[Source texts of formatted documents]
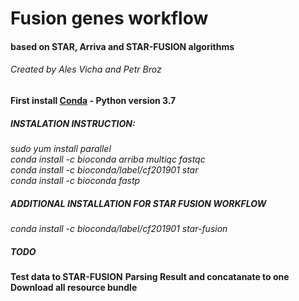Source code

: # Fusion genes workflow
#### based on STAR, Arriva and STAR-FUSION algorithms
###### Created by Ales Vicha and Petr Broz
#### First install [Conda](https://www.anaconda.com/distribution/) - Python version 3.7

##### INSTALATION INSTRUCTION:  
*sudo yum install parallel*  
*conda install -c bioconda arriba multiqc fastqc*  
*conda install -c bioconda/label/cf201901 star*  
*conda install -c bioconda fastp*  
##### ADDITIONAL INSTALLATION FOR STAR FUSION WORKFLOW  
*conda install -c bioconda/label/cf201901 star-fusion*  
##### TODO  
**Test data to STAR-FUSION**
**Parsing Result and concatanate to one**
**Download all resource bundle**
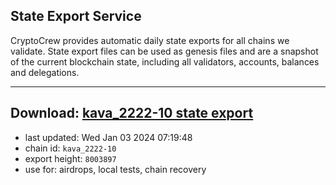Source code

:## State Export Service
CryptoCrew provides automatic daily state exports for all chains we validate. State export files can be used as genesis files and are a snapshot of the current blockchain state, including all validators, accounts, balances and delegations.

---
**Download: [kava_2222-10 state export](https://dl.ccvalidators.com/SERVICE/kava/kava_2222-10_export_8003897.json)**
---

- last updated: Wed Jan 03 2024 07:19:48
- chain id: `kava_2222-10`
- export height: `8003897`
- use for: airdrops, local tests, chain recovery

About this task –
Your reply should hold every line above exactly as written and none of the pictures.

The completed task –
Source code

: # Fusion genes workflow
#### based on STAR, Arriva and STAR-FUSION algorithms
###### Created by Ales Vicha and Petr Broz
#### First install [Conda](https://www.anaconda.com/distribution/) - Python version 3.7

##### INSTALATION INSTRUCTION:  
*sudo yum install parallel*  
*conda install -c bioconda arriba multiqc fastqc*  
*conda install -c bioconda/label/cf201901 star*  
*conda install -c bioconda fastp*  
##### ADDITIONAL INSTALLATION FOR STAR FUSION WORKFLOW  
*conda install -c bioconda/label/cf201901 star-fusion*  
##### TODO  
**Test data to STAR-FUSION**
**Parsing Result and concatanate to one**
**Download all resource bundle**
Source code

:## State Export Service
CryptoCrew provides automatic daily state exports for all chains we validate. State export files can be used as genesis files and are a snapshot of the current blockchain state, including all validators, accounts, balances and delegations.

---
**Download: [kava_2222-10 state export](https://dl.ccvalidators.com/SERVICE/kava/kava_2222-10_export_8003897.json)**
---

- last updated: Wed Jan 03 2024 07:19:48
- chain id: `kava_2222-10`
- export height: `8003897`
- use for: airdrops, local tests, chain recovery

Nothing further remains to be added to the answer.